Appolinaire Danvidé

Personal information
- Full name: Ogouloye Appolinaire Danvidé
- Date of birth: 15 April 1993 (age 32)
- Place of birth: Soubré, Ivory Coast
- Height: 1.86 m (6 ft 1 in)
- Position: Defender

Team information
- Current team: Heartland

Youth career
- 2009–2011: Soleil FC
- 2011–2013: Cavaliers de Nikki

Senior career*
- Years: Team / Apps / (Gls)
- 2013–2017: AS Douanes (Niamey) / 31 / (8)
- 2017–2018: Séwé Sport / 10 / (0)
- 2019: AS Otôho
- 2019–: Heartland

International career
- 2014–: Benin / 2 / (0)

= Appolinaire Danvidé =

Beninese footballer

Ogouloye Appolinaire Danvidé (born 15 April 1993) is a Beninese professional footballer who plays as a defender for Heartland.

==Club career==
Danvidé began his career in 2009 with Soleil FC, before joining Cavaliers de Nikki in 2011.

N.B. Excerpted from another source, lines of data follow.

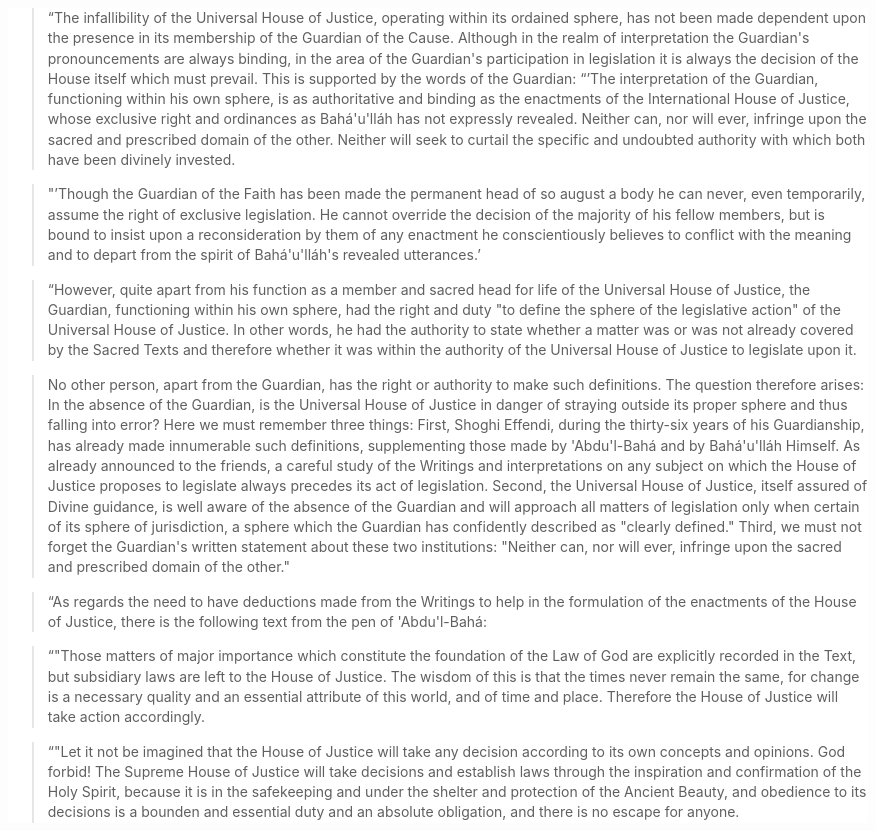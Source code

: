 > “The infallibility of the Universal House of Justice, operating within its ordained
> sphere, has not been made dependent upon the presence in its membership of the
> Guardian of the Cause. Although in the realm of interpretation the Guardian's
> pronouncements are always binding, in the area of the Guardian's participation in
> legislation it is always the decision of the House itself which must prevail. This is
> supported by the words of the Guardian: “’The interpretation of the Guardian,
> functioning within his own sphere, is as authoritative and binding as the
> enactments of the International House of Justice, whose exclusive right and
> ordinances as Bahá'u'lláh has not expressly revealed. Neither can, nor will ever,
> infringe upon the sacred and prescribed domain of the other. Neither will seek to
> curtail the specific and undoubted authority with which both have been divinely
> invested.

> "’Though the Guardian of the Faith has been made the permanent head of so
> august a body he can never, even temporarily, assume the right of exclusive
> legislation. He cannot override the decision of the majority of his fellow members,
> but is bound to insist upon a reconsideration by them of any enactment he
> conscientiously believes to conflict with the meaning and to depart from the spirit
> of Bahá'u'lláh's revealed utterances.’

> “However, quite apart from his function as a member and sacred head for life of
> the Universal House of Justice, the Guardian, functioning within his own sphere,
> had the right and duty "to define the sphere of the legislative action" of the
> Universal House of Justice. In other words, he had the authority to state whether a
> matter was or was not already covered by the Sacred Texts and therefore whether
> it was within the authority of the Universal House of Justice to legislate upon it.

> No other person, apart from the Guardian, has the right or authority to make such
> definitions. The question therefore arises: In the absence of the Guardian, is the
> Universal House of Justice in danger of straying outside its proper sphere and
> thus falling into error? Here we must remember three things: First, Shoghi Effendi,
> during the thirty-six years of his Guardianship, has already made innumerable
> such definitions, supplementing those made by 'Abdu'l-Bahá and by Bahá'u'lláh
> Himself. As already announced to the friends, a careful study of the Writings and
> interpretations on any subject on which the House of Justice proposes to legislate
> always precedes its act of legislation. Second, the Universal House of Justice, itself
> assured of Divine guidance, is well aware of the absence of the Guardian and will
> approach all matters of legislation only when certain of its sphere of jurisdiction, a
> sphere which the Guardian has confidently described as "clearly defined." Third,
> we must not forget the Guardian's written statement about these two institutions:
> "Neither can, nor will ever, infringe upon the sacred and prescribed domain of the
> other."

> “As regards the need to have deductions made from the Writings to help in the
> formulation of the enactments of the House of Justice, there is the following text
> from the pen of 'Abdu'l-Bahá:

> “"Those matters of major importance which constitute the foundation of the Law
> of God are explicitly recorded in the Text, but subsidiary laws are left to the House
> of Justice. The wisdom of this is that the times never remain the same, for change
> is a necessary quality and an essential attribute of this world, and of time and
> place. Therefore the House of Justice will take action accordingly.

> “"Let it not be imagined that the House of Justice will take any decision according
> to its own concepts and opinions. God forbid! The Supreme House of Justice will
> take decisions and establish laws through the inspiration and confirmation of the
> Holy Spirit, because it is in the safekeeping and under the shelter and protection of
> the Ancient Beauty, and obedience to its decisions is a bounden and essential duty
> and an absolute obligation, and there is no escape for anyone.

He earned a move to Nigerien side AS Douanes (Niamey) in 2013 ahead of the 2014–15 season. He left in October 2017.

On 7 October 2017, he joined Ivorian side Séwé Sport on a one-year deal.

He joined Congolese club TP Mazembe on trial in July 2018, but failed to sign a contract due to monetary agreement.

===AS Otôho===
It was announced on 24 January 2019 that Danvidé had signed for Congolese club, AS Otôho, on a one-year deal for an undisclosed fee, with a negotiation clause for a further year. He featured in the club second round matches in CAF Confederation Cup.

==International career==
Danvidé was born to Beninese parents, which grants him the right to play for Benin or the Ivory Coast.

He was called up to the national side for the very first time in 2014. He made the 23-man squad to face Malawi at Stade de l’Amitié on 20 July 2014, ahead of the first leg match of the AFCON 2015 qualifier.